The Notes and related guarantees have not been registered under the Securities Act or applicable state securities laws and may not be offered or sold in the United States absent registration or an applicable exemption from the registration requirements of the Securities Act and applicable state laws.


This press release is neither an offer to sell nor a solicitation of an offer to buy the Notes or any other securities and shall not constitute an offer to sell or a solicitation of an offer to buy, or a sale of, the Notes or any other securities in any jurisdiction in which such offer, solicitation or sale is unlawful. This press release does not constitute a notice of redemption under the redemption provisions of the indenture governing the Existing Notes. This press release is being issued pursuant to and in accordance with Rule 135c under the Securities Act.



About Kratos Defense &  Security  Solutions


Kratos Defense & Security Solutions, Inc. (Nasdaq: KTOS) develops transformative, affordable technology for the Department of Defense and commercial customers. Kratos is changing the way breakthrough technology for these industries is brought to market through proactive research and a streamlined development process.  Kratos specializes in unmanned systems, satellite communications, cyber security/warfare, microwave electronics, missile defense, training and combat systems.


Notice  Regarding  Forward-Looking Statements


Certain statements in this press release may constitute “forward-looking statements” within the meaning of the Private Securities Litigation Reform Act of 1995.  Such statements relate to a variety of matters, including, without limitation, Kratos’ ability to complete the announced offering of the Notes and Kratos’ intentions regarding the use of the net proceeds from the proposed offering. These forward-looking statements are made on the basis of the current beliefs, expectations and assumptions of the management of Kratos and are subject to significant risks and uncertainty.  Investors are cautioned not to place undue reliance on any such forward-looking statements.  All such forward-looking statements speak only as of the date they are made, and Kratos undertakes no obligation to update or revise these statements, whether as a result of new information, future events or otherwise.

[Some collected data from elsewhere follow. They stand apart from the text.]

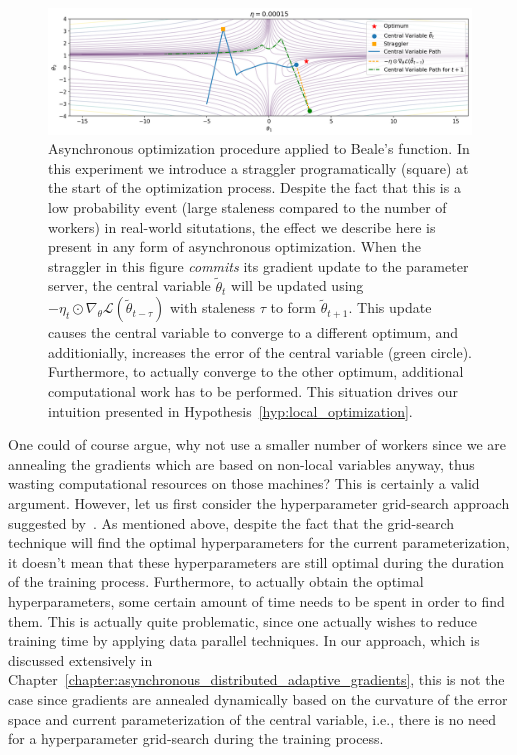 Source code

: \begin{figure}[H]
  \centering
  \includegraphics[width=\textwidth]{resources/images/async_straggler}
  \caption{Asynchronous optimization procedure applied to Beale's function. In this experiment we introduce a straggler programatically (square) at the start of the optimization process. Despite the fact that this is a low probability event (large staleness compared to the number of workers) in real-world situtations, the effect we describe here is present in any form of asynchronous optimization. When the straggler in this figure \emph{commits} its gradient update to the parameter server, the central variable $\tilde{\theta}_t$ will be updated using $-\eta_t \odot \nabla_\theta \mathcal{L}(\tilde{\theta}_{t - \tau})$ with staleness $\tau$ to form $\tilde{\theta}_{t+1}$. This update causes the central variable to converge to a different optimum, and additionially, increases the error of the central variable (green circle). Furthermore, to actually converge to the other optimum, additional computational work has to be performed. This situation drives our intuition presented in Hypothesis~\ref{hyp:local_optimization}.}
  \label{fig:async_momentum}
\end{figure}

One could of course argue, why not use a smaller number of workers since we are annealing the gradients which are based on non-local variables anyway, thus wasting computational resources on those machines? This is certainly a valid argument. However, let us first consider the hyperparameter grid-search approach suggested by~\cite{implicitmomentum}. As mentioned above, despite the fact that the grid-search technique will find the optimal hyperparameters for the current parameterization, it doesn't mean that these hyperparameters are still optimal during the duration of the training process. Furthermore, to actually obtain the optimal hyperparameters, some certain amount of time needs to be spent in order to find them. This is actually quite problematic, since one actually wishes to reduce training time by applying data parallel techniques. In our approach, which is discussed extensively in Chapter~\ref{chapter:asynchronous_distributed_adaptive_gradients}, this is not the case since gradients are annealed dynamically based on the curvature of the error space and current parameterization of the central variable, i.e., there is no need for a hyperparameter grid-search during the training process.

Factors that may cause actual results to differ materially from the forward-looking statements contained herein include, without limitation, risks and uncertainties related to market conditions and the satisfaction of customary closing conditions related to the proposed offering. There can be no assurance that Kratos will be able to complete the proposed offering on the anticipated terms, or at all.  For a further discussion of risks and uncertainties that could cause actual results to differ from those expressed in these forward-looking statements, as well as risks relating to the business of Kratos in general, see the risk disclosures in the Annual Report on Form 10-K of Kratos for the year ended December 25, 2016, and in subsequent reports on Forms 10-Q and 8-K and other filings made with the SEC by Kratos.